• [Exercise aim]: When you reach the line containing "### Request syntax", begin copying exactly, and keep going through the last line of the records below, copying nothing before it.

• [Provided data]:
☆ ☆ ☆
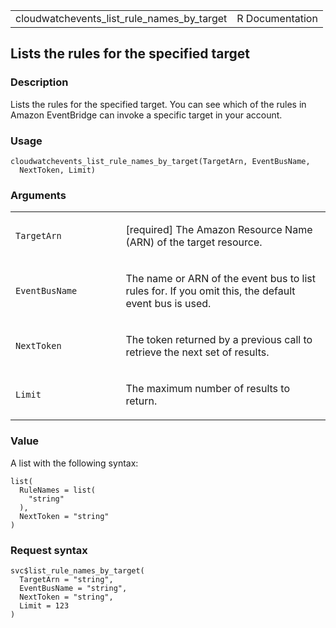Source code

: <table style="width: 100%;">
<tbody>
<tr class="odd">
<td>cloudwatchevents_list_rule_names_by_target</td>
<td style="text-align: right;">R Documentation</td>
</tr>
</tbody>
</table>

## Lists the rules for the specified target

### Description

Lists the rules for the specified target. You can see which of the rules
in Amazon EventBridge can invoke a specific target in your account.

### Usage

    cloudwatchevents_list_rule_names_by_target(TargetArn, EventBusName,
      NextToken, Limit)

### Arguments

<table>
<colgroup>
<col style="width: 35%" />
<col style="width: 65%" />
</colgroup>
<tbody>
<tr class="odd">
<td><code
id="cloudwatchevents_list_rule_names_by_target_:_TargetArn">TargetArn</code></td>
<td><p>[required] The Amazon Resource Name (ARN) of the target
resource.</p></td>
</tr>
<tr class="even">
<td><code
id="cloudwatchevents_list_rule_names_by_target_:_EventBusName">EventBusName</code></td>
<td><p>The name or ARN of the event bus to list rules for. If you omit
this, the default event bus is used.</p></td>
</tr>
<tr class="odd">
<td><code
id="cloudwatchevents_list_rule_names_by_target_:_NextToken">NextToken</code></td>
<td><p>The token returned by a previous call to retrieve the next set of
results.</p></td>
</tr>
<tr class="even">
<td><code
id="cloudwatchevents_list_rule_names_by_target_:_Limit">Limit</code></td>
<td><p>The maximum number of results to return.</p></td>
</tr>
</tbody>
</table>

### Value

A list with the following syntax:

    list(
      RuleNames = list(
        "string"
      ),
      NextToken = "string"
    )

### Request syntax

    svc$list_rule_names_by_target(
      TargetArn = "string",
      EventBusName = "string",
      NextToken = "string",
      Limit = 123
    )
☆ ☆ ☆
• [Result for this task]:
### Request syntax

    svc$list_rule_names_by_target(
      TargetArn = "string",
      EventBusName = "string",
      NextToken = "string",
      Limit = 123
    )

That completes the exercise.